ECLI:NL:GHDHA:2024:2387

Gerechtshof Den Haag

Datum uitspraak
12 december 2024
Publicatiedatum
17 december 2024
Zaaknummer
BK-24/178
Instantie
Gerechtshof Den Haag
Type
Uitspraak
Rechtsgebied
Bestuursrecht; Belastingrecht
Procedures
  • Hoger beroep
Rechters
Vindplaatsen
  • Rechtspraak.nl
AI samenvatting door LexboostAutomatisch gegenereerd

Hoger beroep inzake aanslag inkomstenbelasting/premie volksverzekeringen en vergoeding immateriële schade

In deze zaak gaat het om een hoger beroep van belanghebbende tegen een uitspraak van de Rechtbank Den Haag, waarin een aanslag in de inkomstenbelasting/premie volksverzekeringen (IB/PVV) voor het jaar 2018 werd opgelegd. De aanslag was gebaseerd op een belastbaar inkomen uit werk en woning van € 13.167 en een belastbaar inkomen uit sparen en beleggen van € 929. Na bezwaar van belanghebbende werd het belastbare inkomen uit werk en woning verlaagd tot € 10.879, en werd een vergoeding voor de kosten van bezwaar toegekend. De Rechtbank verklaarde het beroep van belanghebbende ongegrond, maar kende wel een vergoeding voor immateriële schade toe van € 1.000.

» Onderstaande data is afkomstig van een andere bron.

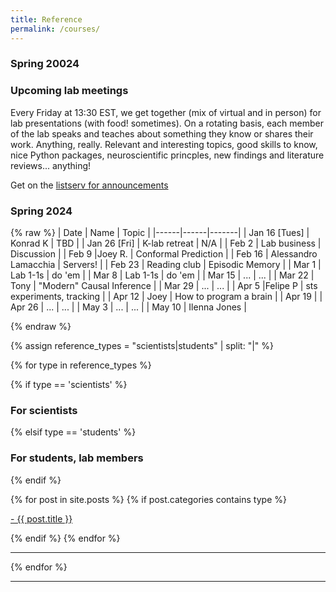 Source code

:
 ```yaml
---
title: Reference
permalink: /courses/
---
```

### Spring 20024


### Upcoming lab meetings

Every Friday at 13:30 EST, we get together (mix of virtual and in person) for lab presentations (with food! sometimes).
On a rotating basis, each member of the lab speaks and teaches about something they know or shares their work. 
Anything, really. Relevant and interesting topics, good skills to know, nice Python packages,
neuroscientific princples, new findings and literature reviews... anything!

Get on the [listserv for announcements](https://groups.google.com/forum/#!forum/kording-lab-teachings)

### Spring 2024
{% raw %}
| Date | Name | Topic |
|------|------|-------|
| Jan 16 [Tues] | Konrad K | TBD |
| Jan 26 [Fri] | K-lab retreat | N/A |
| Feb 2 | Lab business | Discussion |
| Feb 9 |Joey R. | Conformal Prediction |
| Feb 16 | Alessandro Lamacchia | Servers! |
| Feb 23 | Reading club | Episodic Memory |
| Mar 1 | Lab 1-1s | do 'em |
| Mar 8 | Lab 1-1s | do 'em |
| Mar 15 | ... | ... |
| Mar 22 | Tony | "Modern" Causal Inference |
| Mar 29 | ... | ... |
| Apr 5 |Felipe P | sts experiments, tracking |
| Apr 12 | Joey | How to program a brain |
| Apr 19 | 
| Apr 26 | ... | ... |
| May 3 | ... | ... |
| May 10 | Ilenna Jones | 

{% endraw %}

{% assign reference_types = "scientists|students" | split: "|" %}

{% for type in reference_types %}

{% if type == 'scientists' %}
### **For scientists**
 {% elsif type == 'students' %}
### **For students, lab members**
{% endif %}

<div class="content list">
  {% for post in site.posts %}
    {% if post.categories contains type %}
    <div class="list-item">
      <p class="list-post-title">
        <a href="{{ site.baseurl }}{{ post.url }}">- {{ post.title }}</a>
      </p>
    </div>
    {% endif %}
  {% endfor %}
</div>

<hr>
{% endfor %}


<hr>
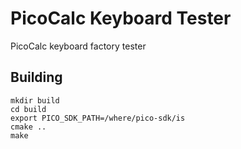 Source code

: # PicoCalc Keyboard Tester

PicoCalc keyboard factory tester

## Building
```
mkdir build
cd build
export PICO_SDK_PATH=/where/pico-sdk/is
cmake ..
make  
```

Belanghebbende ging in hoger beroep bij het Gerechtshof Den Haag. Tijdens de mondelinge behandeling op 13 november 2024 bereikten partijen een compromis over de extra vervoerskosten, wat leidde tot een herziening van het belastbare inkomen uit werk en woning tot € 3.968. Het Hof oordeelde dat belanghebbende recht had op een vergoeding van de kosten voor rechtsbijstand en het betaalde griffierecht. De kosten voor de behandeling van het beroep en het hoger beroep werden vastgesteld op € 3.500, en het griffierecht van € 138 werd eveneens vergoed.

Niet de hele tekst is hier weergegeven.